Akira: intervista a Emanuele Francesconi
3 marzo 2020
In occasione dell’uscita del disco “Akira” abbiamo intervistato Emanuele Francesconi.
Di Eugenio Mirti
Giovedì 20 febbraio Emanuele Francesconi ha presentato il suo nuovo album “Akira” al Café des Arts di Torino; l’album, pubblicato da DDE e prodotto da Mike Generale, vede il pianista piemontese accompagnato da Paolo Franciscone alla batteria e Simone Bellavia al basso elettrico; ospite alla voce Nelsi Furtado.
Come ti sei avvicinato alla musica?
Il fuoco musicale, che chiamerei quasi una “chiamata religiosa” per la musica, arrivò verso il periodo della prima media: ricordo che suonavo il flauto e mi rimanevano le melodie nella testa, giocavo a pallone ma con le dita facevo i movimenti come se suonassi il flauto. Una voce dentro di me mi diceva “hai trovato il tuo!”. Poi alle superiori ho fatto tutt’altro e ho iniziato il conservatorio da privatista a vent’anni, ma avevo capito che il sentiero era quello.
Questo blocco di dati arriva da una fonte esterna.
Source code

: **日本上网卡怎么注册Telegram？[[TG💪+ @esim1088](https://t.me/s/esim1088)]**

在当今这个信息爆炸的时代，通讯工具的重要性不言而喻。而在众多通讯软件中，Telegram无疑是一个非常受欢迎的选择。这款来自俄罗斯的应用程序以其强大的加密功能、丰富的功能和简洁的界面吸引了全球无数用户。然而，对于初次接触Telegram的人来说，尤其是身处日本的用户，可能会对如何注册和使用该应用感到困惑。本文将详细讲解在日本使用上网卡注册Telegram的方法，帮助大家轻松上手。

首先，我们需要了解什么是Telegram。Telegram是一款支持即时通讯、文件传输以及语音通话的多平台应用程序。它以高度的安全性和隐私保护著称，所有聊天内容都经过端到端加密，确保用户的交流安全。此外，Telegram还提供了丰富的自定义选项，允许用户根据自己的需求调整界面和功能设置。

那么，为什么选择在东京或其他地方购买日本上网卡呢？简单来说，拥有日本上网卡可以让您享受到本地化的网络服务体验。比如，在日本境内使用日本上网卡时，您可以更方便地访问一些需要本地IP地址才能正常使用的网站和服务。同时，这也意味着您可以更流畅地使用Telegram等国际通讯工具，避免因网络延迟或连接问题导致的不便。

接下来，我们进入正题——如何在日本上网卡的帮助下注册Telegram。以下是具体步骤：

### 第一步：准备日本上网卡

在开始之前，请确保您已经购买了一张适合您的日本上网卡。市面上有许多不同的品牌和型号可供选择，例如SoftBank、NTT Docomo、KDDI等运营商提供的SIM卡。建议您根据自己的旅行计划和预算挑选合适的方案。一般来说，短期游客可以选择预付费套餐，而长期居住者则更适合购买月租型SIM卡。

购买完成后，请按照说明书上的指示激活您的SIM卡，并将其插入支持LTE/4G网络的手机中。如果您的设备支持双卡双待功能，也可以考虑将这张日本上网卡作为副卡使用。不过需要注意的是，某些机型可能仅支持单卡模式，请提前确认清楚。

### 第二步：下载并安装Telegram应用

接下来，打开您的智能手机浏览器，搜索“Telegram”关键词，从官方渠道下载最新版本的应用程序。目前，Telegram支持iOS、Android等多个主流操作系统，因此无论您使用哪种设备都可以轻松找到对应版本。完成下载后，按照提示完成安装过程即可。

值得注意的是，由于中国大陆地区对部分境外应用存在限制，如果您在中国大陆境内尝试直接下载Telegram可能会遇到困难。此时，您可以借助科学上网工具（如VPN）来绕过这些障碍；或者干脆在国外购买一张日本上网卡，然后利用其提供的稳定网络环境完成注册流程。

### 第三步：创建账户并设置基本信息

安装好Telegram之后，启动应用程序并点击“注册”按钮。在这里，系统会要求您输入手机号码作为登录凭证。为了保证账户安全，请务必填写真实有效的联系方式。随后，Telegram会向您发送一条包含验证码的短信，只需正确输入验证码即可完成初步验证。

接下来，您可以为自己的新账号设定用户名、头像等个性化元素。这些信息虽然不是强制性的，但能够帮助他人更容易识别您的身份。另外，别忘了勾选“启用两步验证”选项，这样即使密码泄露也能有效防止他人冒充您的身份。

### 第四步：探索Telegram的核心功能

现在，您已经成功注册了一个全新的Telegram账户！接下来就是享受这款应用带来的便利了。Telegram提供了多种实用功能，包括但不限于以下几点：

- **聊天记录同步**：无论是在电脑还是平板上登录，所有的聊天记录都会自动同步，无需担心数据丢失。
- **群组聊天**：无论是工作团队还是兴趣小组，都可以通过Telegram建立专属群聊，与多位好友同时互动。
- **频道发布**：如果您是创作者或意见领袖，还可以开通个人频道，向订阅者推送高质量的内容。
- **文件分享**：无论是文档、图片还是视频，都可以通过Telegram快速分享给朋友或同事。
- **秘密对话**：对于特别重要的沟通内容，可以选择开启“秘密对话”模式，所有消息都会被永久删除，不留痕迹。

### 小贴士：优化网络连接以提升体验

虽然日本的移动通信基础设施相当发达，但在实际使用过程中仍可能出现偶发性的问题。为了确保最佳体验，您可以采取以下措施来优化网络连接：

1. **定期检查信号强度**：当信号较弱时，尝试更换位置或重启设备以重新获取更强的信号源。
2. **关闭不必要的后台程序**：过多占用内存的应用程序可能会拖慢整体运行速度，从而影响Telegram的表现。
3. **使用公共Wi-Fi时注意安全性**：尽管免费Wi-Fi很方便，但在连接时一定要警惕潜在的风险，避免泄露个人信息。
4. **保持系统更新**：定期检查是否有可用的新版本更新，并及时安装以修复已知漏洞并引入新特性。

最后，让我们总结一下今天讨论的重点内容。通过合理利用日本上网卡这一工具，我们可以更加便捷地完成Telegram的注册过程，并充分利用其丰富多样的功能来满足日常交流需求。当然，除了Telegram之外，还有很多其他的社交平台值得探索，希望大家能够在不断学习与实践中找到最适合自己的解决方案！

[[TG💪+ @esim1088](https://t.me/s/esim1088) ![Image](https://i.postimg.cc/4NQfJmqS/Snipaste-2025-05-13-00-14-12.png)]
Quali sono i musicisti che ti hanno ispirato di più?
Bill Evans, Chick Corea, Herbie Hancock, poi la grande tradizione come Alexander Monty, Wynton Kelly…
Un disco che porteresti sull’isola deserta?
“My Spanish Heart” di Chick Corea.
Parliamo di “Akira”.
È un disco in trio e ben rappresenta l’estetica delle mie composizioni per questa formazione; riascoltandolo ho anche capito quanto mi ha influenzato Petrucciani dal punto di vista melodico. Ho sempre avuto una spinta di scrivere brani nella tradizione degli standard jazz, con le classiche progressioni tonali (e non) nella cultura armonica americanea.
Poi uscirà un disco con quartetto d’archi, un connubio tra classica e improvvisazione che rivede per esempio l’Andante di Mozart, e poi altre composizioni classiche mie, rivisitazioni dei Doors, e così via. Sono due estetiche differenti che sento nella mia sensibilità.
Qual è la a formazione con cui ti piace di più suonare?
Sono mood diversi, ma il quartetto d’archi mi dà un’emozione forte.